From the President: With the future in mind
Queensland Teachers' Journal, Vol 124 No 1, 15 February 2019, page no. 7
Welcome back to the school year. While debate rages across Australia on the role of neo-liberal economics and the “broken rules” of the current industrial relations system in suppressing wage growth and deepening economic inequality, teachers and principals in state schools and TAFE will have to engage with the current system in pursuit of improvements to wages and working conditions.
Once every three years we get the chance to negotiate with the state government, the employer, on wages and working conditions. This triennial cycle of processes for enterprise bargaining has simultaneously reached the stage of negotiations for a new agreement in both schools and TAFE Queensland*, presenting a mix of challenges and opportunities.
Much has been written on the content of QTU claims in negotiations, and our public policy positions provide more detail of the sorts of issues we will pursue in seeking to win with members. For thousands of new teachers, this will be your first experience with the negotiation process, while others are prepared for their 9th or 10th episode, depending on which sector you work in.

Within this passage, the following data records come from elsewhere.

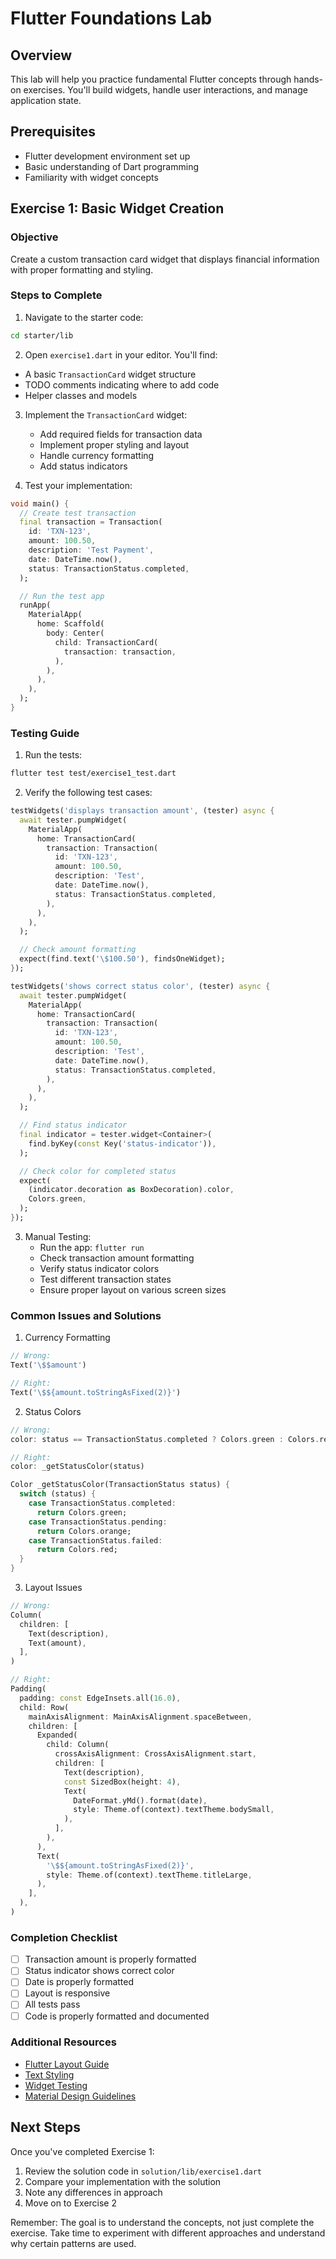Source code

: # Flutter Foundations Lab

## Overview
This lab will help you practice fundamental Flutter concepts through hands-on exercises. You'll build widgets, handle user interactions, and manage application state.

## Prerequisites
- Flutter development environment set up
- Basic understanding of Dart programming
- Familiarity with widget concepts

## Exercise 1: Basic Widget Creation

### Objective
Create a custom transaction card widget that displays financial information with proper formatting and styling.

### Steps to Complete

1. Navigate to the starter code:
```bash
cd starter/lib
```

2. Open `exercise1.dart` in your editor. You'll find:
- A basic `TransactionCard` widget structure
- TODO comments indicating where to add code
- Helper classes and models

3. Implement the `TransactionCard` widget:
   - Add required fields for transaction data
   - Implement proper styling and layout
   - Handle currency formatting
   - Add status indicators

4. Test your implementation:
```dart
void main() {
  // Create test transaction
  final transaction = Transaction(
    id: 'TXN-123',
    amount: 100.50,
    description: 'Test Payment',
    date: DateTime.now(),
    status: TransactionStatus.completed,
  );

  // Run the test app
  runApp(
    MaterialApp(
      home: Scaffold(
        body: Center(
          child: TransactionCard(
            transaction: transaction,
          ),
        ),
      ),
    ),
  );
}
```

### Testing Guide

1. Run the tests:
```bash
flutter test test/exercise1_test.dart
```

2. Verify the following test cases:
```dart
testWidgets('displays transaction amount', (tester) async {
  await tester.pumpWidget(
    MaterialApp(
      home: TransactionCard(
        transaction: Transaction(
          id: 'TXN-123',
          amount: 100.50,
          description: 'Test',
          date: DateTime.now(),
          status: TransactionStatus.completed,
        ),
      ),
    ),
  );

  // Check amount formatting
  expect(find.text('\$100.50'), findsOneWidget);
});

testWidgets('shows correct status color', (tester) async {
  await tester.pumpWidget(
    MaterialApp(
      home: TransactionCard(
        transaction: Transaction(
          id: 'TXN-123',
          amount: 100.50,
          description: 'Test',
          date: DateTime.now(),
          status: TransactionStatus.completed,
        ),
      ),
    ),
  );

  // Find status indicator
  final indicator = tester.widget<Container>(
    find.byKey(const Key('status-indicator')),
  );

  // Check color for completed status
  expect(
    (indicator.decoration as BoxDecoration).color,
    Colors.green,
  );
});
```

3. Manual Testing:
   - Run the app: `flutter run`
   - Check transaction amount formatting
   - Verify status indicator colors
   - Test different transaction states
   - Ensure proper layout on various screen sizes

### Common Issues and Solutions

1. Currency Formatting
```dart
// Wrong:
Text('\$$amount')

// Right:
Text('\$${amount.toStringAsFixed(2)}')
```

2. Status Colors
```dart
// Wrong:
color: status == TransactionStatus.completed ? Colors.green : Colors.red

// Right:
color: _getStatusColor(status)

Color _getStatusColor(TransactionStatus status) {
  switch (status) {
    case TransactionStatus.completed:
      return Colors.green;
    case TransactionStatus.pending:
      return Colors.orange;
    case TransactionStatus.failed:
      return Colors.red;
  }
}
```

3. Layout Issues
```dart
// Wrong:
Column(
  children: [
    Text(description),
    Text(amount),
  ],
)

// Right:
Padding(
  padding: const EdgeInsets.all(16.0),
  child: Row(
    mainAxisAlignment: MainAxisAlignment.spaceBetween,
    children: [
      Expanded(
        child: Column(
          crossAxisAlignment: CrossAxisAlignment.start,
          children: [
            Text(description),
            const SizedBox(height: 4),
            Text(
              DateFormat.yMd().format(date),
              style: Theme.of(context).textTheme.bodySmall,
            ),
          ],
        ),
      ),
      Text(
        '\$${amount.toStringAsFixed(2)}',
        style: Theme.of(context).textTheme.titleLarge,
      ),
    ],
  ),
)
```

### Completion Checklist

- [ ] Transaction amount is properly formatted
- [ ] Status indicator shows correct color
- [ ] Date is properly formatted
- [ ] Layout is responsive
- [ ] All tests pass
- [ ] Code is properly formatted and documented

### Additional Resources

- [Flutter Layout Guide](https://flutter.dev/docs/development/ui/layout)
- [Text Styling](https://api.flutter.dev/flutter/painting/TextStyle-class.html)
- [Widget Testing](https://flutter.dev/docs/cookbook/testing/widget/introduction)
- [Material Design Guidelines](https://material.io/design)

## Next Steps

Once you've completed Exercise 1:
1. Review the solution code in `solution/lib/exercise1.dart`
2. Compare your implementation with the solution
3. Note any differences in approach
4. Move on to Exercise 2

Remember: The goal is to understand the concepts, not just complete the exercise. Take time to experiment with different approaches and understand why certain patterns are used.

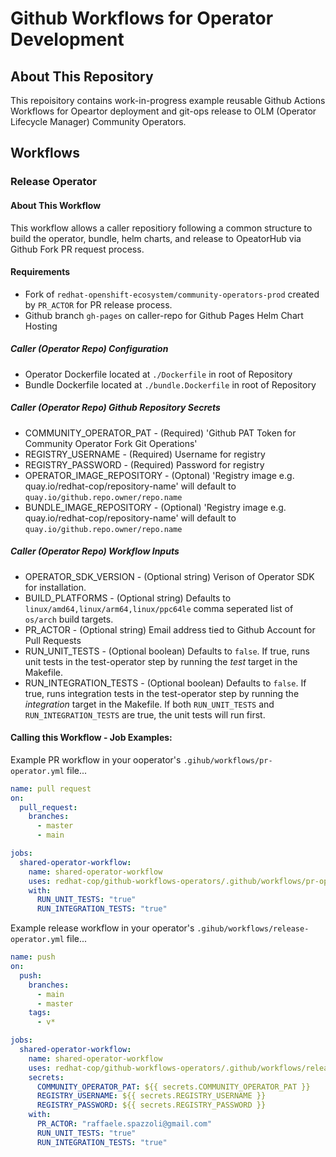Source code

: # Github Workflows for Operator Development
## About This Repository
This repoisitory contains work-in-progress example reusable Github Actions Workflows for Opeartor deployment and git-ops release to OLM (Operator Lifecycle Manager) Community Operators.
## Workflows 
### Release Operator 
#### About This  Workflow 
This workflow allows a caller repositiory following a common structure to build the operator, bundle, helm charts, and release to OpeatorHub via Github Fork PR request process.
#### Requirements 
* Fork of ```redhat-openshift-ecosystem/community-operators-prod``` created by ```PR_ACTOR``` for PR release process.
* Github branch ```gh-pages``` on caller-repo for Github Pages Helm Chart Hosting
##### Caller (Operator Repo) Configuration 
* Operator Dockerfile located at ```./Dockerfile``` in root of Repository
* Bundle Dockerfile located at ```./bundle.Dockerfile``` in root of Repository
##### Caller (Operator Repo) Github Repository Secrets
* COMMUNITY_OPERATOR_PAT - (Required) 'Github PAT Token for Community Operator Fork Git Operations'
* REGISTRY_USERNAME - (Required) Username for registry
* REGISTRY_PASSWORD - (Required) Password for registry
* OPERATOR_IMAGE_REPOSITORY - (Optonal) 'Registry image e.g. quay.io/redhat-cop/repository-name' will default to ```quay.io/github.repo.owner/repo.name```
* BUNDLE_IMAGE_REPOSITORY - (Optional) 'Registry image e.g. quay.io/redhat-cop/repository-name' will default to ```quay.io/github.repo.owner/repo.name```

##### Caller (Operator Repo) Workflow Inputs
* OPERATOR_SDK_VERSION - (Optional string) Verison of Operator SDK for installation.
* BUILD_PLATFORMS - (Optional string) Defaults to ```linux/amd64,linux/arm64,linux/ppc64le``` comma seperated list of ```os/arch``` build targets.
* PR_ACTOR - (Optional string) Email address tied to Github Account for Pull Requests
* RUN_UNIT_TESTS - (Optional boolean) Defaults to ```false```. If true, runs unit tests in the test-operator step by running the *test* target in the Makefile.
* RUN_INTEGRATION_TESTS - (Optional boolean) Defaults to ```false```. If true, runs integration tests in the test-operator step by running the *integration* target in the Makefile. If both `RUN_UNIT_TESTS` and `RUN_INTEGRATION_TESTS` are true, the unit tests will run first.

#### Calling this Workflow - Job Examples:

Example PR workflow in your ooperator's `.gihub/workflows/pr-operator.yml` file...

```yaml 
name: pull request
on:
  pull_request:
    branches:
      - master
      - main

jobs:
  shared-operator-workflow:
    name: shared-operator-workflow
    uses: redhat-cop/github-workflows-operators/.github/workflows/pr-operator.yml@main
    with: 
      RUN_UNIT_TESTS: "true"
      RUN_INTEGRATION_TESTS: "true"
```

Example release workflow in your operator's `.gihub/workflows/release-operator.yml` file...

```yaml
name: push
on:
  push:
    branches:
      - main
      - master
    tags:
      - v*

jobs:
  shared-operator-workflow:
    name: shared-operator-workflow
    uses: redhat-cop/github-workflows-operators/.github/workflows/release-operator.yml@main    
    secrets:
      COMMUNITY_OPERATOR_PAT: ${{ secrets.COMMUNITY_OPERATOR_PAT }}
      REGISTRY_USERNAME: ${{ secrets.REGISTRY_USERNAME }}
      REGISTRY_PASSWORD: ${{ secrets.REGISTRY_PASSWORD }}
    with:
      PR_ACTOR: "raffaele.spazzoli@gmail.com"
      RUN_UNIT_TESTS: "true"
      RUN_INTEGRATION_TESTS: "true"
```
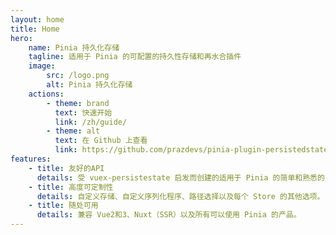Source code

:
 ```yaml
---
layout: home
title: Home
hero:
    name: Pinia 持久化存储
    tagline: 适用于 Pinia 的可配置的持久性存储和再水合插件
    image:
        src: /logo.png
        alt: Pinia 持久化存储
    actions:
        - theme: brand
          text: 快速开始
          link: /zh/guide/
        - theme: alt
          text: 在 Github 上查看
          link: https://github.com/prazdevs/pinia-plugin-persistedstate
features:
    - title: 友好的API
      details: 受 vuex-persistestate 启发而创建的适用于 Pinia 的简单和熟悉的 API。
    - title: 高度可定制性
      details: 自定义存储、自定义序列化程序、路径选择以及每个 Store 的其他选项。
    - title: 随处可用
      details: 兼容 Vue2和3、Nuxt（SSR）以及所有可以使用 Pinia 的产品。
---
```

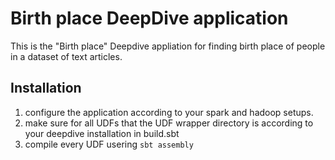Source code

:# Birth place DeepDive application

This is the "Birth place" Deepdive appliation for finding birth place of people in a dataset of text articles.

## Installation
1. configure the application according to your spark and hadoop setups.
2. make sure for all UDFs that the UDF wrapper directory is according to your deepdive installation in build.sbt
3. compile every UDF usering 
```sbt assembly```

The outcomes of 25 years of negotiations are often overlooked because of our varying experiences of the negotiation process. Enterprise bargaining agreements struck since 1994 have resulted in the maximum salary for a classroom teacher increasing more than 200 per cent (the introduction of highly accomplished and lead teacher classifications will enhance this even further), the employment of thousands of additional teachers to reduce class sizes, and a sustained effort to increase permanency for teachers and maintain tenure for principals and other school leaders.
A wide variety of factors have enabled us to achieve all of this:
- our membership and growth
- our capacity as an organisation
- underpinned by deep democratic processes
- our independence from political parties
- our willingness to act when necessary to win.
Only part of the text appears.